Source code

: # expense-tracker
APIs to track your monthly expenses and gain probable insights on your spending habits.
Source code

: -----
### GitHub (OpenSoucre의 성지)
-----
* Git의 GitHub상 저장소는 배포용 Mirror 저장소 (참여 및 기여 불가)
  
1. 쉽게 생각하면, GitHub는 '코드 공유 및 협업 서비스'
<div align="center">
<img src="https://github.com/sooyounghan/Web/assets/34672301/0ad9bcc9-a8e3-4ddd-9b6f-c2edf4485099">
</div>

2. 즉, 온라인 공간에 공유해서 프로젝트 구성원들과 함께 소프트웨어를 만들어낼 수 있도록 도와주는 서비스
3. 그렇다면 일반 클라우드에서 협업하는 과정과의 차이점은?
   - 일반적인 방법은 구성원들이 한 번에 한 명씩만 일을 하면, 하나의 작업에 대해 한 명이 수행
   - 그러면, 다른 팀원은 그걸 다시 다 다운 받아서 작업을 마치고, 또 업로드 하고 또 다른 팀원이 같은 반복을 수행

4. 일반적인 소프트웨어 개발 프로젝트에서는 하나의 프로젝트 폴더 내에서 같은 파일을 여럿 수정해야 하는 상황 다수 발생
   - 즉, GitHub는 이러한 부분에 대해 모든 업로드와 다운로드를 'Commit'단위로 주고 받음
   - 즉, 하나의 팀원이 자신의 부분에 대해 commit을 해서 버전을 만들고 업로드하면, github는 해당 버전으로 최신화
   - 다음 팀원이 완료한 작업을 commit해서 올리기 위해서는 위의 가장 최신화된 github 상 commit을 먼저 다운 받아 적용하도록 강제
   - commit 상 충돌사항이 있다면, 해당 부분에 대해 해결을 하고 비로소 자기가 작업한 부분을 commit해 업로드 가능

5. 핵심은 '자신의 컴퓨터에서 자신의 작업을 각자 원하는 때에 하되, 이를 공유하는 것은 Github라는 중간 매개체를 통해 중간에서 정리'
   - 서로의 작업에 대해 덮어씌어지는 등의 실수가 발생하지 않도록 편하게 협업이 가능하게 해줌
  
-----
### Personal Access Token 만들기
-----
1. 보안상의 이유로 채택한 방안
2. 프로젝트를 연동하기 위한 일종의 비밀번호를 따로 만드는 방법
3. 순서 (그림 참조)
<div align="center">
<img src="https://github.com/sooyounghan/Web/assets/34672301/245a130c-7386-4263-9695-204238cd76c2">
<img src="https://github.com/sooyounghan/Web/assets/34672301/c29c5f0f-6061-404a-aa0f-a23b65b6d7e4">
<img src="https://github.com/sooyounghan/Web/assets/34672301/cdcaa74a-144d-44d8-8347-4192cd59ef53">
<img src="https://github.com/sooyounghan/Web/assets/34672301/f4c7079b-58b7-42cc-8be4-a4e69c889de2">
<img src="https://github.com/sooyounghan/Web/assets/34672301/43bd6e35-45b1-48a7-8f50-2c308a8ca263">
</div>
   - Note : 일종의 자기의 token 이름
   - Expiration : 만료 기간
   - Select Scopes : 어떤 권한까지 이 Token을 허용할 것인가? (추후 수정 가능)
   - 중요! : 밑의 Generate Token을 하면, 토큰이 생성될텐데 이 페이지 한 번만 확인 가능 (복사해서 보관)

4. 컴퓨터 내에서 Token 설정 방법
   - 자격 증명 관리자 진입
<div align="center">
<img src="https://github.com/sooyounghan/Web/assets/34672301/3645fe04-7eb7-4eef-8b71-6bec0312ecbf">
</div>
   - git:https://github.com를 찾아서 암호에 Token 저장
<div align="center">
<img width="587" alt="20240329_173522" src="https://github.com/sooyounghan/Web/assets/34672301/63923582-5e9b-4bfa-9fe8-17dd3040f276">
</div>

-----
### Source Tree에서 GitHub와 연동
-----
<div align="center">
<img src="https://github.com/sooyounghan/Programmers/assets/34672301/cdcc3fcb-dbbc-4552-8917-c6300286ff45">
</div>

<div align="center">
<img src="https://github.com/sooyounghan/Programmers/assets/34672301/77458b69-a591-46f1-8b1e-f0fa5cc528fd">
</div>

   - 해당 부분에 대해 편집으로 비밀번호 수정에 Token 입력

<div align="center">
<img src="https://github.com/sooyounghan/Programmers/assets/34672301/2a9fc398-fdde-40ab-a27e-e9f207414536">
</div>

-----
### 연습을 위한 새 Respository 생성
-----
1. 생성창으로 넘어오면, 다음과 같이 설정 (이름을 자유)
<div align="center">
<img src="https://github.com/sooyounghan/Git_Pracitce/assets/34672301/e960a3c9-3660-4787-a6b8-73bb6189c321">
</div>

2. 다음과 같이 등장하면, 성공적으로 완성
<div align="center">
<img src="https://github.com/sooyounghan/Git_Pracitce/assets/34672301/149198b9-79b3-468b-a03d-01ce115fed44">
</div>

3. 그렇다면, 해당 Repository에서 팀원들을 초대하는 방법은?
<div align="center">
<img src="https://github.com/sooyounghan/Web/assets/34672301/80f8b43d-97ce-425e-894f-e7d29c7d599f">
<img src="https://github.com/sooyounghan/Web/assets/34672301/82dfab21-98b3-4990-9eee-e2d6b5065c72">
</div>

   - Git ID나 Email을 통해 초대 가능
-=-=-=-=-
* _Task item_
Restate all of the data above. Match it word for word.

* _Answer_
Source code

: # expense-tracker
APIs to track your monthly expenses and gain probable insights on your spending habits.
Source code

: -----
### GitHub (OpenSoucre의 성지)
-----
* Git의 GitHub상 저장소는 배포용 Mirror 저장소 (참여 및 기여 불가)
  
1. 쉽게 생각하면, GitHub는 '코드 공유 및 협업 서비스'
<div align="center">
<img src="https://github.com/sooyounghan/Web/assets/34672301/0ad9bcc9-a8e3-4ddd-9b6f-c2edf4485099">
</div>

2. 즉, 온라인 공간에 공유해서 프로젝트 구성원들과 함께 소프트웨어를 만들어낼 수 있도록 도와주는 서비스
3. 그렇다면 일반 클라우드에서 협업하는 과정과의 차이점은?
   - 일반적인 방법은 구성원들이 한 번에 한 명씩만 일을 하면, 하나의 작업에 대해 한 명이 수행
   - 그러면, 다른 팀원은 그걸 다시 다 다운 받아서 작업을 마치고, 또 업로드 하고 또 다른 팀원이 같은 반복을 수행

4. 일반적인 소프트웨어 개발 프로젝트에서는 하나의 프로젝트 폴더 내에서 같은 파일을 여럿 수정해야 하는 상황 다수 발생
   - 즉, GitHub는 이러한 부분에 대해 모든 업로드와 다운로드를 'Commit'단위로 주고 받음
   - 즉, 하나의 팀원이 자신의 부분에 대해 commit을 해서 버전을 만들고 업로드하면, github는 해당 버전으로 최신화
   - 다음 팀원이 완료한 작업을 commit해서 올리기 위해서는 위의 가장 최신화된 github 상 commit을 먼저 다운 받아 적용하도록 강제
   - commit 상 충돌사항이 있다면, 해당 부분에 대해 해결을 하고 비로소 자기가 작업한 부분을 commit해 업로드 가능

5. 핵심은 '자신의 컴퓨터에서 자신의 작업을 각자 원하는 때에 하되, 이를 공유하는 것은 Github라는 중간 매개체를 통해 중간에서 정리'
   - 서로의 작업에 대해 덮어씌어지는 등의 실수가 발생하지 않도록 편하게 협업이 가능하게 해줌
  
-----
### Personal Access Token 만들기
-----
1. 보안상의 이유로 채택한 방안
2. 프로젝트를 연동하기 위한 일종의 비밀번호를 따로 만드는 방법
3. 순서 (그림 참조)
<div align="center">
<img src="https://github.com/sooyounghan/Web/assets/34672301/245a130c-7386-4263-9695-204238cd76c2">
<img src="https://github.com/sooyounghan/Web/assets/34672301/c29c5f0f-6061-404a-aa0f-a23b65b6d7e4">
<img src="https://github.com/sooyounghan/Web/assets/34672301/cdcaa74a-144d-44d8-8347-4192cd59ef53">
<img src="https://github.com/sooyounghan/Web/assets/34672301/f4c7079b-58b7-42cc-8be4-a4e69c889de2">
<img src="https://github.com/sooyounghan/Web/assets/34672301/43bd6e35-45b1-48a7-8f50-2c308a8ca263">
</div>
   - Note : 일종의 자기의 token 이름
   - Expiration : 만료 기간
   - Select Scopes : 어떤 권한까지 이 Token을 허용할 것인가? (추후 수정 가능)
   - 중요! : 밑의 Generate Token을 하면, 토큰이 생성될텐데 이 페이지 한 번만 확인 가능 (복사해서 보관)

4. 컴퓨터 내에서 Token 설정 방법
   - 자격 증명 관리자 진입
<div align="center">
<img src="https://github.com/sooyounghan/Web/assets/34672301/3645fe04-7eb7-4eef-8b71-6bec0312ecbf">
</div>
   - git:https://github.com를 찾아서 암호에 Token 저장
<div align="center">
<img width="587" alt="20240329_173522" src="https://github.com/sooyounghan/Web/assets/34672301/63923582-5e9b-4bfa-9fe8-17dd3040f276">
</div>

-----
### Source Tree에서 GitHub와 연동
-----
<div align="center">
<img src="https://github.com/sooyounghan/Programmers/assets/34672301/cdcc3fcb-dbbc-4552-8917-c6300286ff45">
</div>

<div align="center">
<img src="https://github.com/sooyounghan/Programmers/assets/34672301/77458b69-a591-46f1-8b1e-f0fa5cc528fd">
</div>

   - 해당 부분에 대해 편집으로 비밀번호 수정에 Token 입력

<div align="center">
<img src="https://github.com/sooyounghan/Programmers/assets/34672301/2a9fc398-fdde-40ab-a27e-e9f207414536">
</div>

-----
### 연습을 위한 새 Respository 생성
-----
1. 생성창으로 넘어오면, 다음과 같이 설정 (이름을 자유)
<div align="center">
<img src="https://github.com/sooyounghan/Git_Pracitce/assets/34672301/e960a3c9-3660-4787-a6b8-73bb6189c321">
</div>

2. 다음과 같이 등장하면, 성공적으로 완성
<div align="center">
<img src="https://github.com/sooyounghan/Git_Pracitce/assets/34672301/149198b9-79b3-468b-a03d-01ce115fed44">
</div>

3. 그렇다면, 해당 Repository에서 팀원들을 초대하는 방법은?
<div align="center">
<img src="https://github.com/sooyounghan/Web/assets/34672301/80f8b43d-97ce-425e-894f-e7d29c7d599f">
<img src="https://github.com/sooyounghan/Web/assets/34672301/82dfab21-98b3-4990-9eee-e2d6b5065c72">
</div>

   - Git ID나 Email을 통해 초대 가능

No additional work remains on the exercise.